§ EXERCISE DIRECTIONS: Output the line with "Buzz,Squeak and rattle-type" and every line below it until the listing ends, exactly as written and with nothing added.

§ RECORDS FOR THIS TASK:
****************
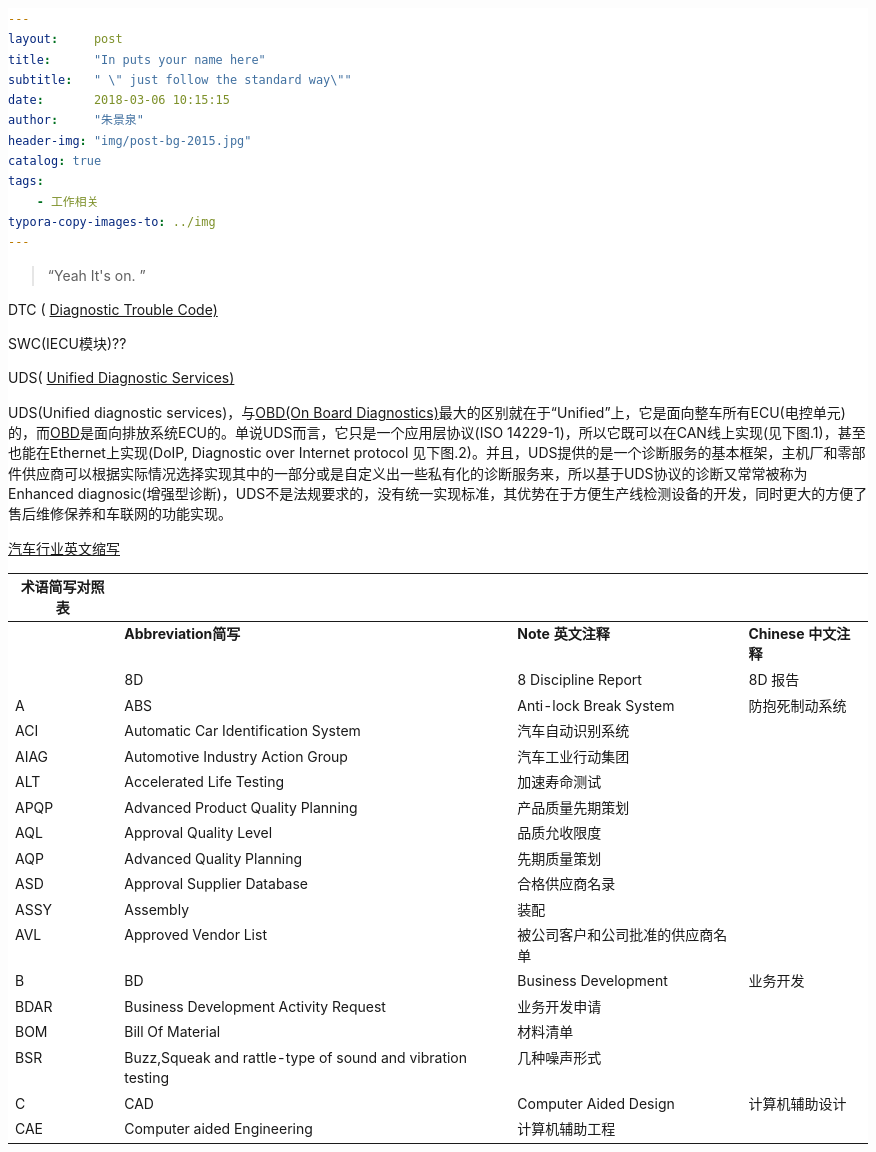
 ```yaml
---
layout:     post
title:      "In puts your name here"
subtitle:   " \" just follow the standard way\""
date:       2018-03-06 10:15:15
author:     "朱景泉"
header-img: "img/post-bg-2015.jpg"
catalog: true
tags:
    - 工作相关
typora-copy-images-to: ../img
---
```


> “Yeah It's on. ”

DTC ( [Diagnostic Trouble Code)](https://wenku.baidu.com/view/07e8e6fbaef8941ea76e05f5.html)

SWC(IECU模块)??

UDS( [Unified Diagnostic Services)](https://baike.baidu.com/item/UDS%E5%8D%8F%E8%AE%AE/19843846?fr=aladdin)

UDS(Unified diagnostic services)，与[OBD(On Board Diagnostics)](https://baike.baidu.com/item/OBD%E7%B3%BB%E7%BB%9F/8440008)最大的区别就在于“Unified”上，它是面向整车所有ECU(电控单元)的，而[OBD](https://baike.baidu.com/item/OBD)是面向排放系统ECU的。单说UDS而言，它只是一个应用层协议(ISO 14229-1)，所以它既可以在CAN线上实现(见下图.1)，甚至也能在Ethernet上实现(DoIP, Diagnostic over Internet protocol 见下图.2)。并且，UDS提供的是一个诊断服务的基本框架，主机厂和零部件供应商可以根据实际情况选择实现其中的一部分或是自定义出一些私有化的诊断服务来，所以基于UDS协议的诊断又常常被称为Enhanced diagnosic(增强型诊断)，UDS不是法规要求的，没有统一实现标准，其优势在于方便生产线检测设备的开发，同时更大的方便了售后维修保养和车联网的功能实现。

[汽车行业英文缩写](/home/zhu/Downloads/汽车行业英文简写.xls)

| **术语简写对照表**                 |                                          |                                     |                  |
| --------------------------- | ---------------------------------------- | ----------------------------------- | ---------------- |
|                             | **Abbreviation简写**                       | **Note 英文注释**                       | **Chinese 中文注释** |
|                             | 8D                                       | 8 Discipline Report                 | 8D 报告            |
| A                           | ABS                                      | Anti-lock Break System              | 防抱死制动系统          |
| ACI                         | Automatic Car Identification System      | 汽车自动识别系统                            |                  |
| AIAG                        | Automotive Industry Action Group         | 汽车工业行动集团                            |                  |
| ALT                         | Accelerated Life Testing                 | 加速寿命测试                              |                  |
| APQP                        | Advanced Product Quality Planning        | 产品质量先期策划                            |                  |
| AQL                         | Approval Quality Level                   | 品质允收限度                              |                  |
| AQP                         | Advanced Quality Planning                | 先期质量策划                              |                  |
| ASD                         | Approval Supplier Database               | 合格供应商名录                             |                  |
| ASSY                        | Assembly                                 | 装配                                  |                  |
| AVL                         | Approved Vendor List                     | 被公司客户和公司批准的供应商名单                    |                  |
| B                           | BD                                       | Business Development                | 业务开发             |
| BDAR                        | Business Development Activity Request    | 业务开发申请                              |                  |
| BOM                         | Bill Of Material                         | 材料清单                                |                  |
| BSR                         | Buzz,Squeak and rattle-type of sound and vibration testing | 几种噪声形式                              |                  |
| C                           | CAD                                      | Computer Aided Design               | 计算机辅助设计          |
| CAE                         | Computer aided Engineering               | 计算机辅助工程                             |                  |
****************
§ REPLY TO THE TASK:
| BSR                         | Buzz,Squeak and rattle-type of sound and vibration testing | 几种噪声形式                              |                  |
| C                           | CAD                                      | Computer Aided Design               | 计算机辅助设计          |
| CAE                         | Computer aided Engineering               | 计算机辅助工程                             |                  |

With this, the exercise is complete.